**Supplied information:**
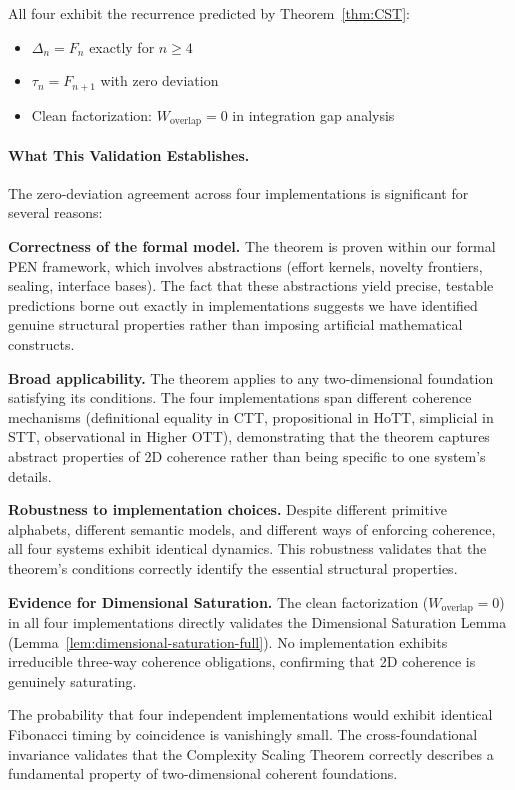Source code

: \documentclass[11pt]{article}
\theoremstyle{definition}
\theoremstyle{remark}
\begin{document}
All four exhibit the recurrence predicted by Theorem~\ref{thm:CST}:
\begin{itemize}
\item $\Delta_n = F_n$ exactly for $n \geq 4$
\item $\tau_n = F_{n+1}$ with zero deviation
\item Clean factorization: $W_{\text{overlap}} = 0$ in integration gap analysis
\end{itemize}

\paragraph{What This Validation Establishes.}

The zero-deviation agreement across four implementations is significant for several reasons:

\textbf{Correctness of the formal model.} The theorem is proven within our formal PEN framework, which involves abstractions (effort kernels, novelty frontiers, sealing, interface bases). The fact that these abstractions yield precise, testable predictions borne out exactly in implementations suggests we have identified genuine structural properties rather than imposing artificial mathematical constructs.

\textbf{Broad applicability.} The theorem applies to any two-dimensional foundation satisfying its conditions. The four implementations span different coherence mechanisms (definitional equality in CTT, propositional in HoTT, simplicial in STT, observational in Higher OTT), demonstrating that the theorem captures abstract properties of 2D coherence rather than being specific to one system's details.

\textbf{Robustness to implementation choices.} Despite different primitive alphabets, different semantic models, and different ways of enforcing coherence, all four systems exhibit identical dynamics. This robustness validates that the theorem's conditions correctly identify the essential structural properties.

\textbf{Evidence for Dimensional Saturation.} The clean factorization ($W_{\text{overlap}} = 0$) in all four implementations directly validates the Dimensional Saturation Lemma (Lemma~\ref{lem:dimensional-saturation-full}). No implementation exhibits irreducible three-way coherence obligations, confirming that 2D coherence is genuinely saturating.

The probability that four independent implementations would exhibit identical Fibonacci timing by coincidence is vanishingly small. The cross-foundational invariance validates that the Complexity Scaling Theorem correctly describes a fundamental property of two-dimensional coherent foundations.
\end{document}
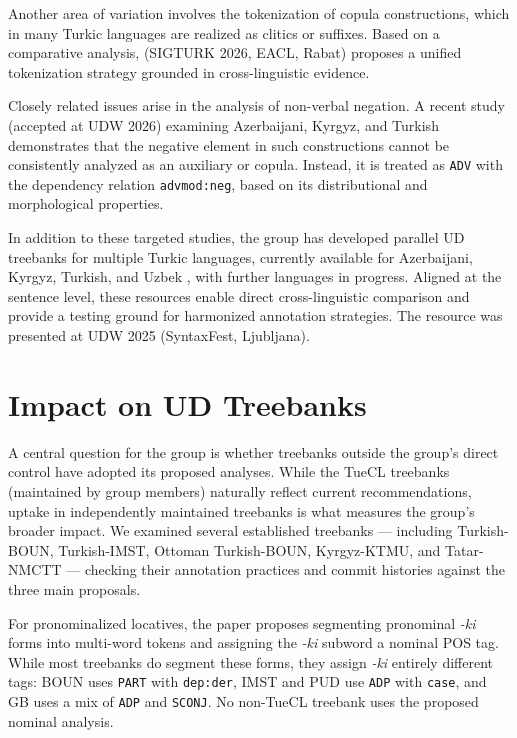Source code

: \documentclass[11pt,a4paper]{article}
\begin{document}
Another area of variation involves the tokenization of copula constructions, which in many Turkic languages are realized as clitics or suffixes. Based on a comparative analysis, \citet{coltekinTokenisationTurkicCopula2026} (SIGTURK 2026, EACL, Rabat) proposes a unified tokenization strategy grounded in cross-linguistic evidence.

Closely related issues arise in the analysis of non-verbal negation. A recent study (accepted at UDW 2026) examining Azerbaijani, Kyrgyz, and Turkish demonstrates that the negative element in such constructions cannot be consistently analyzed as an auxiliary or copula. Instead, it is treated as \texttt{ADV} with the dependency relation \texttt{advmod:neg}, based on its distributional and morphological properties.

In addition to these targeted studies, the group has developed parallel UD treebanks for multiple Turkic languages, currently available for Azerbaijani, Kyrgyz, Turkish, and Uzbek \citep{akhundjanovaParallelUniversalDependencies2025}, with further languages in progress. Aligned at the sentence level, these resources enable direct cross-linguistic comparison and provide a testing ground for harmonized annotation strategies. The resource was presented at UDW 2025 (SyntaxFest, Ljubljana).

\section{Impact on UD Treebanks}

A central question for the group is whether treebanks outside the group's direct control have adopted its proposed analyses.
While the TueCL treebanks (maintained by group members) naturally reflect current recommendations, uptake in independently maintained treebanks is what measures the group's broader impact.
We examined several established treebanks --- including Turkish-BOUN, Turkish-IMST, Ottoman Turkish-BOUN, Kyrgyz-KTMU, and Tatar-NMCTT --- checking their annotation practices and commit histories against the three main proposals.

For pronominalized locatives, the paper proposes segmenting pronominal \textit{-ki} forms into multi-word tokens and assigning the \textit{-ki} subword a nominal POS tag.
While most treebanks do segment these forms, they assign \textit{-ki} entirely different tags: BOUN uses \texttt{PART} with \texttt{dep:der}, IMST and PUD use \texttt{ADP} with \texttt{case}, and GB uses a mix of \texttt{ADP} and \texttt{SCONJ}. No non-TueCL treebank uses the proposed nominal analysis.
\end{document}
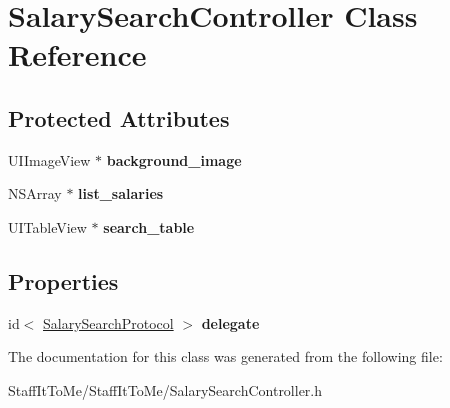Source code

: \hypertarget{interface_salary_search_controller}{
\section{\-Salary\-Search\-Controller \-Class \-Reference}
\label{interface_salary_search_controller}
}
\subsection*{\-Protected \-Attributes}
\begin{DoxyCompactItemize}
\item 
\hypertarget{interface_salary_search_controller_a382633bbe98b0dfbad1cc4ff5be0a4f0}{
\-U\-I\-Image\-View $\ast$ {\bfseries background\-\_\-image}}
\label{interface_salary_search_controller_a382633bbe98b0dfbad1cc4ff5be0a4f0}

\item 
\hypertarget{interface_salary_search_controller_ae492e07e24812f228d83a53fb889fb41}{
\-N\-S\-Array $\ast$ {\bfseries list\-\_\-salaries}}
\label{interface_salary_search_controller_ae492e07e24812f228d83a53fb889fb41}

\item 
\hypertarget{interface_salary_search_controller_a1d9c0e8f9498e05ee6ef726a30d81965}{
\-U\-I\-Table\-View $\ast$ {\bfseries search\-\_\-table}}
\label{interface_salary_search_controller_a1d9c0e8f9498e05ee6ef726a30d81965}

\end{DoxyCompactItemize}
\subsection*{\-Properties}
\begin{DoxyCompactItemize}
\item 
\hypertarget{interface_salary_search_controller_a4ec29700bd53189cf59028ee7c8bdad5}{
id$<$ \hyperlink{protocol_salary_search_protocol-p}{\-Salary\-Search\-Protocol} $>$ {\bfseries delegate}}
\label{interface_salary_search_controller_a4ec29700bd53189cf59028ee7c8bdad5}

\end{DoxyCompactItemize}


\-The documentation for this class was generated from the following file\-:\begin{DoxyCompactItemize}
\item 
\-Staff\-It\-To\-Me/\-Staff\-It\-To\-Me/\-Salary\-Search\-Controller.\-h\end{DoxyCompactItemize}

**What is expected:** Your answer should be the lines above from the one containing "Another area of" through the one containing "Closely related issues", copied exactly and with both ends kept.

**Reply to the exercise:**
Another area of variation involves the tokenization of copula constructions, which in many Turkic languages are realized as clitics or suffixes. Based on a comparative analysis, \citet{coltekinTokenisationTurkicCopula2026} (SIGTURK 2026, EACL, Rabat) proposes a unified tokenization strategy grounded in cross-linguistic evidence.

Closely related issues arise in the analysis of non-verbal negation. A recent study (accepted at UDW 2026) examining Azerbaijani, Kyrgyz, and Turkish demonstrates that the negative element in such constructions cannot be consistently analyzed as an auxiliary or copula. Instead, it is treated as \texttt{ADV} with the dependency relation \texttt{advmod:neg}, based on its distributional and morphological properties.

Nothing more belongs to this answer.